MEC reprova 1/3 dos cursos de Medicina avaliados; 99 terão sanções


Entre as instituições mal avaliadas, MEC só pode tomar medidas em relação às federais e privadas; entre as sanções estão suspensão de vestibular e do Fies

   Cerca de um terço dos cursos de Medicina do país não alcançaram desempenho proficiente no Exame Nacional de Avaliação da Formação Médica (Enamed). Os resultados da prova foram divulgados ontem pelo Ministério da Educação (MEC).

   Anota do exame varia de 1 a 5, sendo 1 e 2 consideradas não proficientes. Anota é utilizada para compor o conceito Enade, que avalia a qualidade das graduações. Segundo o MEC, 351 cursos de todo o país participaram do exame, incluindo universidades públicas (federais, estaduais e municipais), privadas com e sem fins lucrativos e especiais (criadas pelo poder público, mas não gratuitas). Conforme os resultados, 7,1% ficaram no conceito 1; 23,6%, no 2; 22,7%, no 3; 33%, no 4; e 13,6%, no 5.
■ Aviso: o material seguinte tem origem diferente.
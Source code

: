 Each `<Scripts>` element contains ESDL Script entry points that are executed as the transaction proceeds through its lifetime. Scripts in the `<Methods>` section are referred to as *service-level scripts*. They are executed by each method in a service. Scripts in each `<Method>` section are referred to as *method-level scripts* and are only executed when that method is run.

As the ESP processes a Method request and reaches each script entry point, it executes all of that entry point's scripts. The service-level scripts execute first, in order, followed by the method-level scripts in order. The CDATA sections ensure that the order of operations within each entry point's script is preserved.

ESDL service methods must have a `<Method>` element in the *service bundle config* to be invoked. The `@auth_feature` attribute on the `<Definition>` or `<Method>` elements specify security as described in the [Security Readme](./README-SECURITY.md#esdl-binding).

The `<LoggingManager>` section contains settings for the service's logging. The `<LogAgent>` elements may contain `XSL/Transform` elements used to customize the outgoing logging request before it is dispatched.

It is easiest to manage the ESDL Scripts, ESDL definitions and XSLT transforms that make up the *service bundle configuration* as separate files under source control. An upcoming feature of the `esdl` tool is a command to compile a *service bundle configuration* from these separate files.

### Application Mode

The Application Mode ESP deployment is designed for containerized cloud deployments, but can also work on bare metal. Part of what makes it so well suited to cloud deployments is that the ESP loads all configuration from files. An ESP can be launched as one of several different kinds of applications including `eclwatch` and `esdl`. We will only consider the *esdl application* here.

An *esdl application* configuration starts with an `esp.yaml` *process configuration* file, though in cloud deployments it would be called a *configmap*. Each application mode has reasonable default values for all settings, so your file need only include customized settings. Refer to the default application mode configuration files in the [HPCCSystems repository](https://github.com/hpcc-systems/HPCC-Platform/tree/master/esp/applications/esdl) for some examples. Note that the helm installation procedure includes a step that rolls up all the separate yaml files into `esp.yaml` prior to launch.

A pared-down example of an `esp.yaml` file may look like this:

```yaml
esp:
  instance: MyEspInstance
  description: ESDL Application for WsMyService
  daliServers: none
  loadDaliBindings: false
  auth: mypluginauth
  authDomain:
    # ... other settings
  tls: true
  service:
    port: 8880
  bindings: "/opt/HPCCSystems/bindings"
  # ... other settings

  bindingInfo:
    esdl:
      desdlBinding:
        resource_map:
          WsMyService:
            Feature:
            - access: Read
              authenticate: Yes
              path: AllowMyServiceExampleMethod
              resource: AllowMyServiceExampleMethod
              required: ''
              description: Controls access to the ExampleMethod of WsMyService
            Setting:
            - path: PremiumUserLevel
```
   Das 351 universidades avaliadas, 304 estão sob o crivo do MEC – as federais e privadas com e sem fins lucrativos. A pasta não pode supervisionar estaduais e municipais.

   Entre os cursos avaliados, 99 sofrerão sanções. Desses, 8 terão vestibular suspenso; 13, redução de 50% das vagas; e 33, redução de 25% das vagas. Além disso, eles terão o Fies suspenso e será avaliada a continuidade de outros programas federais. Os demais 45 cursos serão proibidos de ampliar vagas. As sanções são definidas a partir do porcentual de proficiência dos estudantes verificado em cada curso que ficou com nota geral 1 e 2. Dos 39.258 alunos que estão se formando e foram avaliados, 67% têm desempenho desejável.

  A Secretaria de Regulação e Supervisão da Educação Superior do MEC vai instaurar processo administrativo de supervisão dessas instituições, que poderão recorrer sobre os resultados e apresentar justificativas à pasta. O MEC avaliará os argumentos. Caso não os aceite, as sanções devem valer até a obtenção de novo conceito no Enamed no ano seguinte.

  Sobre a possibilidade de que instituições privadas contestem os resultados na Justiça, o ministro Camilo Santana disse ser um direito recorrer à via judicial, mas destacou a transparência do processo. Disse ainda que as instituições poderão dialogar com o MEC. “Todas terão o direito de se defender e apresentar suas justificativas. Queremos que corrijam o que tem de ser corrigido.”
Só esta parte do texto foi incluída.